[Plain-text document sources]
- Opening Delimiter -

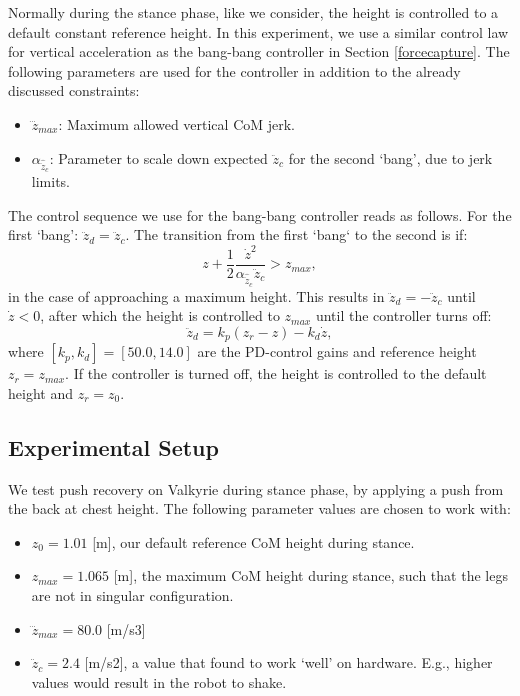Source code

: \documentclass[letterpaper, 10 pt, conference]{ieeeconf}  %
\newcommand{\zmax}{z_{max}}
\newcommand{\rcmpd}{\mathbf{r}_{cop,d}}
\newcommand{\icpe}{\boldsymbol{\xi}_e}
\begin{document}
Normally during the stance phase, like we consider, the height is controlled to a default constant reference height. In this experiment, we use a similar control law for vertical acceleration as the bang-bang controller in Section \ref{forcecapture}. The following parameters are used for the controller in addition to the already discussed constraints:
\begin{itemize}
	\item $\dddot{z}_{max}$: Maximum allowed vertical CoM jerk.
	\item $\alpha_{\hat{\ddot{z}}_{c}}$: Parameter to scale down expected $\ddot{z}_c$ for the second `bang', due to jerk limits.
\end{itemize}

The control sequence we use for the bang-bang controller reads as follows. For the first `bang': $\ddot{z}_d=\ddot{z}_c$. The transition from the first `bang` to the second is if:
\begin{equation}
	z+\frac{1}{2}\frac{\dot{z}^2}{\alpha_{\hat{\ddot{z}}_{c}}\ddot{z}_{c}} >\zmax,
\end{equation}
in the case of approaching a maximum height. This results in $\ddot{z}_d=-\ddot{z}_c$ until $\dot{z}<0$, after which the height is controlled to $\zmax$ until the controller turns off:
\begin{equation}
	\ddot{z}_d = k_p(z_r-z)-k_d\dot{z},
\end{equation}
where $[k_p,k_d]=[50.0,14.0]$ are the PD-control gains and reference height $z_r= \zmax$. If the controller is turned off, the height is controlled to the default height and $z_r=z_0$.
\subsection{Experimental Setup}
We test push recovery on Valkyrie during stance phase, by applying a push from the back at chest height. The following parameter values are chosen to work with:
\begin{itemize}
\item $z_0=1.01$ [m], our default reference CoM height during stance.
\item $\zmax=1.065$ [m], the maximum CoM height during stance, such that the legs are not in singular configuration.
\item $\dddot{z}_{max} = 80.0$ [m/s3]
\item $\ddot{z}_c=2.4$ [m/s2], a value that found to work `well' on hardware. E.g., higher values would result in the robot to shake.
\end{itemize}
\end{document}
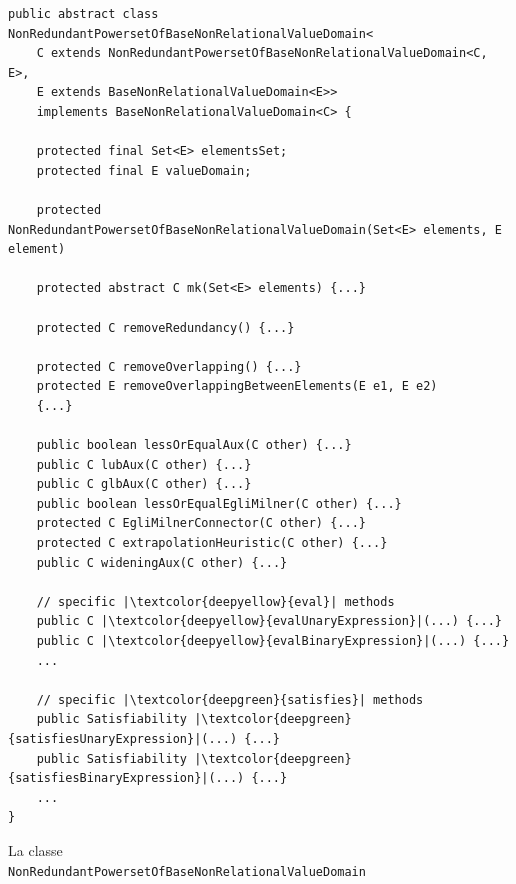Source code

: \begin{algorithm}
\lstset{frame=none}
\begin{lstlisting}[belowskip=-1.1 \baselineskip, escapechar=|]
public abstract class NonRedundantPowersetOfBaseNonRelationalValueDomain<
    C extends NonRedundantPowersetOfBaseNonRelationalValueDomain<C, E>,
    E extends BaseNonRelationalValueDomain<E>> 
    implements BaseNonRelationalValueDomain<C> {
    
    protected final Set<E> elementsSet;
    protected final E valueDomain;
    
    protected NonRedundantPowersetOfBaseNonRelationalValueDomain(Set<E> elements, E element) 
    
    protected abstract C mk(Set<E> elements) {...}
    
    protected C removeRedundancy() {...}
    
    protected C removeOverlapping() {...}
    protected E removeOverlappingBetweenElements(E e1, E e2) 
    {...}
    
    public boolean lessOrEqualAux(C other) {...}
    public C lubAux(C other) {...}
    public C glbAux(C other) {...}
    public boolean lessOrEqualEgliMilner(C other) {...}
    protected C EgliMilnerConnector(C other) {...}
    protected C extrapolationHeuristic(C other) {...}
    public C wideningAux(C other) {...}   

    // specific |\textcolor{deepyellow}{eval}| methods
    public C |\textcolor{deepyellow}{evalUnaryExpression}|(...) {...}
    public C |\textcolor{deepyellow}{evalBinaryExpression}|(...) {...}
    ...

    // specific |\textcolor{deepgreen}{satisfies}| methods
    public Satisfiability |\textcolor{deepgreen}{satisfiesUnaryExpression}|(...) {...}
    public Satisfiability |\textcolor{deepgreen}{satisfiesBinaryExpression}|(...) {...}
    ...
}
\end{lstlisting}
\caption{La classe \\ \texttt{NonRedundantPowersetOfBaseNonRelationalValueDomain}}
\label{code:nonRedundantPowersetNonRelational}
\end{algorithm}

- Closing Delimiter -

◆ **Problem description**
Your copy should hold every entry exactly as written, but none of the pictures.

◆ **Written response**
Source code

: \documentclass[letterpaper, 10 pt, conference]{ieeeconf}  %
\newcommand{\zmax}{z_{max}}
\newcommand{\rcmpd}{\mathbf{r}_{cop,d}}
\newcommand{\icpe}{\boldsymbol{\xi}_e}
\begin{document}
Normally during the stance phase, like we consider, the height is controlled to a default constant reference height. In this experiment, we use a similar control law for vertical acceleration as the bang-bang controller in Section \ref{forcecapture}. The following parameters are used for the controller in addition to the already discussed constraints:
\begin{itemize}
	\item $\dddot{z}_{max}$: Maximum allowed vertical CoM jerk.
	\item $\alpha_{\hat{\ddot{z}}_{c}}$: Parameter to scale down expected $\ddot{z}_c$ for the second `bang', due to jerk limits.
\end{itemize}

The control sequence we use for the bang-bang controller reads as follows. For the first `bang': $\ddot{z}_d=\ddot{z}_c$. The transition from the first `bang` to the second is if:
\begin{equation}
	z+\frac{1}{2}\frac{\dot{z}^2}{\alpha_{\hat{\ddot{z}}_{c}}\ddot{z}_{c}} >\zmax,
\end{equation}
in the case of approaching a maximum height. This results in $\ddot{z}_d=-\ddot{z}_c$ until $\dot{z}<0$, after which the height is controlled to $\zmax$ until the controller turns off:
\begin{equation}
	\ddot{z}_d = k_p(z_r-z)-k_d\dot{z},
\end{equation}
where $[k_p,k_d]=[50.0,14.0]$ are the PD-control gains and reference height $z_r= \zmax$. If the controller is turned off, the height is controlled to the default height and $z_r=z_0$.
\subsection{Experimental Setup}
We test push recovery on Valkyrie during stance phase, by applying a push from the back at chest height. The following parameter values are chosen to work with:
\begin{itemize}
\item $z_0=1.01$ [m], our default reference CoM height during stance.
\item $\zmax=1.065$ [m], the maximum CoM height during stance, such that the legs are not in singular configuration.
\item $\dddot{z}_{max} = 80.0$ [m/s3]
\item $\ddot{z}_c=2.4$ [m/s2], a value that found to work `well' on hardware. E.g., higher values would result in the robot to shake.
\end{itemize}
\end{document}
Source code

: \begin{algorithm}
\lstset{frame=none}
\begin{lstlisting}[belowskip=-1.1 \baselineskip, escapechar=|]
public abstract class NonRedundantPowersetOfBaseNonRelationalValueDomain<
    C extends NonRedundantPowersetOfBaseNonRelationalValueDomain<C, E>,
    E extends BaseNonRelationalValueDomain<E>> 
    implements BaseNonRelationalValueDomain<C> {
    
    protected final Set<E> elementsSet;
    protected final E valueDomain;
    
    protected NonRedundantPowersetOfBaseNonRelationalValueDomain(Set<E> elements, E element) 
    
    protected abstract C mk(Set<E> elements) {...}
    
    protected C removeRedundancy() {...}
    
    protected C removeOverlapping() {...}
    protected E removeOverlappingBetweenElements(E e1, E e2) 
    {...}
    
    public boolean lessOrEqualAux(C other) {...}
    public C lubAux(C other) {...}
    public C glbAux(C other) {...}
    public boolean lessOrEqualEgliMilner(C other) {...}
    protected C EgliMilnerConnector(C other) {...}
    protected C extrapolationHeuristic(C other) {...}
    public C wideningAux(C other) {...}   

    // specific |\textcolor{deepyellow}{eval}| methods
    public C |\textcolor{deepyellow}{evalUnaryExpression}|(...) {...}
    public C |\textcolor{deepyellow}{evalBinaryExpression}|(...) {...}
    ...

    // specific |\textcolor{deepgreen}{satisfies}| methods
    public Satisfiability |\textcolor{deepgreen}{satisfiesUnaryExpression}|(...) {...}
    public Satisfiability |\textcolor{deepgreen}{satisfiesBinaryExpression}|(...) {...}
    ...
}
\end{lstlisting}
\caption{La classe \\ \texttt{NonRedundantPowersetOfBaseNonRelationalValueDomain}}
\label{code:nonRedundantPowersetNonRelational}
\end{algorithm}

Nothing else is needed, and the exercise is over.